Stephen Hawking can only press a single button.

Yet…

He writes on his website: “I am quite often asked: How do you feel about having ALS. The answer is, not a lot. I try to lead as normal a life as possible, and not think about my condition, or regret the things it prevents me from doing, which are not that many.”

Ability?

The quality of being able to do something A natural or acquired skill or talent. (source: dictionary.com)

For instance, if you own a car, you have the ability to travel at 100 km an hour

With a phone, your voice and ear carry thousands of kilometers

Education is all about imparting abilities

Disability?

My simple definition: the absence of an ability. What matters is, what level you reach, after adding a layer of technology.

I speak Punjabi, cannot read it. Effectively, I am like a blind person, vis-à-vis the Punjabi language. With software for the blind, I can read Punjabi

Once on the Internet, a person who is deaf-blind seems the same as everyone else

There are as many disabilities as there are abilities: we are all disabled in almost every conceivable way

The Quality Element

People have abilities to greater or lesser degrees (lots of us know English, few can write as well as Shakespeare)

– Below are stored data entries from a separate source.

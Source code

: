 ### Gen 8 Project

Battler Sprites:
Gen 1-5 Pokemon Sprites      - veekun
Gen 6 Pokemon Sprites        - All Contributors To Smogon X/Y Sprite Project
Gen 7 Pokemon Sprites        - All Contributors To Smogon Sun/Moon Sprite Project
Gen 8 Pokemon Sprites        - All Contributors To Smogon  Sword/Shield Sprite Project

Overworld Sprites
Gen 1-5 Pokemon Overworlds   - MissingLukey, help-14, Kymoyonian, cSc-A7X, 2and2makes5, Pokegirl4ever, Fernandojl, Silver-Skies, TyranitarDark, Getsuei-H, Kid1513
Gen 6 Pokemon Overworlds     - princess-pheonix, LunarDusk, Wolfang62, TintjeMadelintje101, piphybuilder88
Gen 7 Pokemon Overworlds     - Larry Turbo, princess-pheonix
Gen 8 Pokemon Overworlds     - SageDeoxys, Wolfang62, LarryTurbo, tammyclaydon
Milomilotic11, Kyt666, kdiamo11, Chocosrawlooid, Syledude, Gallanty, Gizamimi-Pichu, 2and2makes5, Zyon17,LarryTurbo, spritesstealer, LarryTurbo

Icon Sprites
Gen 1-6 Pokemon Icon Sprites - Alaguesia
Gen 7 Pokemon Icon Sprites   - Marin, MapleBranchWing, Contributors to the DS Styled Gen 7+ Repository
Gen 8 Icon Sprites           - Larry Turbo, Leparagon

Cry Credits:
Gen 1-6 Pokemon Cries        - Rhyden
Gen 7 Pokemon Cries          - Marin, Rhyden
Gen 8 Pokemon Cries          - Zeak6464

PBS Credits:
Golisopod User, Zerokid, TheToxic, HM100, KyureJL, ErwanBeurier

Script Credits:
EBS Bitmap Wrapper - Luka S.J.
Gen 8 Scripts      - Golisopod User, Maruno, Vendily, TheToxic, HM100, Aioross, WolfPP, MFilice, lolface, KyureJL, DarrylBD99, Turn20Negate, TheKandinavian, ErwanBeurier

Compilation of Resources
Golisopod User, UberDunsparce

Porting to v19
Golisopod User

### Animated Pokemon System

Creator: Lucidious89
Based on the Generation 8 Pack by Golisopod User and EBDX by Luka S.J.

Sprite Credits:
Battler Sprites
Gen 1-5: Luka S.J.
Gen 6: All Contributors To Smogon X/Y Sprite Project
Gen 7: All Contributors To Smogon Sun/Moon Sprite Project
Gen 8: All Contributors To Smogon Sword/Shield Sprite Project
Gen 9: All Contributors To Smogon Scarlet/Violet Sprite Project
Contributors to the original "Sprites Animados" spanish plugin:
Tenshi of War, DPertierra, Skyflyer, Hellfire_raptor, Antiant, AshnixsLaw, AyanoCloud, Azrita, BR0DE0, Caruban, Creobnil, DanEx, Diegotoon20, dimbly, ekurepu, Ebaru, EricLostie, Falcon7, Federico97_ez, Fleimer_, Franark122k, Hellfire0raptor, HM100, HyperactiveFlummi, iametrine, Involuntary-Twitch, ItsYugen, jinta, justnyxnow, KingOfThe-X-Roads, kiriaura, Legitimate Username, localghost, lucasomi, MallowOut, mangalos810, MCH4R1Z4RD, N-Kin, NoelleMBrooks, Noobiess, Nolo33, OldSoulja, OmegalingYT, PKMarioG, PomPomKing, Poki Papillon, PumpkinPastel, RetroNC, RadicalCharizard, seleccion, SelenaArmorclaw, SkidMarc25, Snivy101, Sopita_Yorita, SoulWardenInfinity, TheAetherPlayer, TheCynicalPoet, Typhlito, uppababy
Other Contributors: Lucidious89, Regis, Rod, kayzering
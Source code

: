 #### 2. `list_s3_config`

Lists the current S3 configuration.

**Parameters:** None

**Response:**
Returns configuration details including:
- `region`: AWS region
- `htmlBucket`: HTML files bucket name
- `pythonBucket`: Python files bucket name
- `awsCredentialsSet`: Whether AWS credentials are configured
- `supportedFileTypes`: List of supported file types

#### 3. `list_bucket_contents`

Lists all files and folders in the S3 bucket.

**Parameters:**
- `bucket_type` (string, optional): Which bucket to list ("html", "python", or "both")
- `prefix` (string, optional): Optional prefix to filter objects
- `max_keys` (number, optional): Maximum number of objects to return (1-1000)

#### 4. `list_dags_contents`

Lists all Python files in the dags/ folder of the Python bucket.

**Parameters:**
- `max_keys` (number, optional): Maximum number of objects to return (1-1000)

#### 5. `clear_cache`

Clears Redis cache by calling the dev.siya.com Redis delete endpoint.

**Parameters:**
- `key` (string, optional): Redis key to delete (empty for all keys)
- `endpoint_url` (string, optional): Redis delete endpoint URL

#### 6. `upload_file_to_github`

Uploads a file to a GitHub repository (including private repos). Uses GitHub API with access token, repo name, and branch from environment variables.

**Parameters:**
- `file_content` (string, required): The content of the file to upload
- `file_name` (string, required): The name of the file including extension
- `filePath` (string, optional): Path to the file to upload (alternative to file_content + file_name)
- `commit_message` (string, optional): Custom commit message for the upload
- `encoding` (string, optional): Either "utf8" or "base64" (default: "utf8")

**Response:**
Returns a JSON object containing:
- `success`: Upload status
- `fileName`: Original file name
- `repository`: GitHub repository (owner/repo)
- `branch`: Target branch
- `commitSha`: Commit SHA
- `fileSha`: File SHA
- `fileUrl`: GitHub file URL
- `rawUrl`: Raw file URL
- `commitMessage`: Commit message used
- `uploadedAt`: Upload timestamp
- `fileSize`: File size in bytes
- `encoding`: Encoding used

If you are great at one ability, e.g. an Olympic gymnast, that is worth a lot more than a thousand abilities at which you are mediocre.

If you have one great ability, you are incredibly lucky – very few in human history have been great at more than one thing

Stephen Hawking’s abilities

He is one of the world’s leading scientists

He is also one of the greatest non-fiction authors in human history: only a communicator of unique skill can write bestsellers about astrophysics

How many Stephen Hawkings has the world lost, because the local school didn’t have facilities for wheelchairs, or the blind?

Stephen Hawking’s disabilities

He can only press one button: that is the only way he can write

He also cannot speak. He has to write into his computer, then use the text-to-speech abilities of his computer to produce spoken words

For this he uses “Equalizer”, which allows this magnificent brain an output bandwidth of about 1 Hz.

An information technologist’s view of disability

Information is like water

Disability is like faulty plumbing:

Hardware fault, can be addressed via technology (that *is* technology: giving people new abilities)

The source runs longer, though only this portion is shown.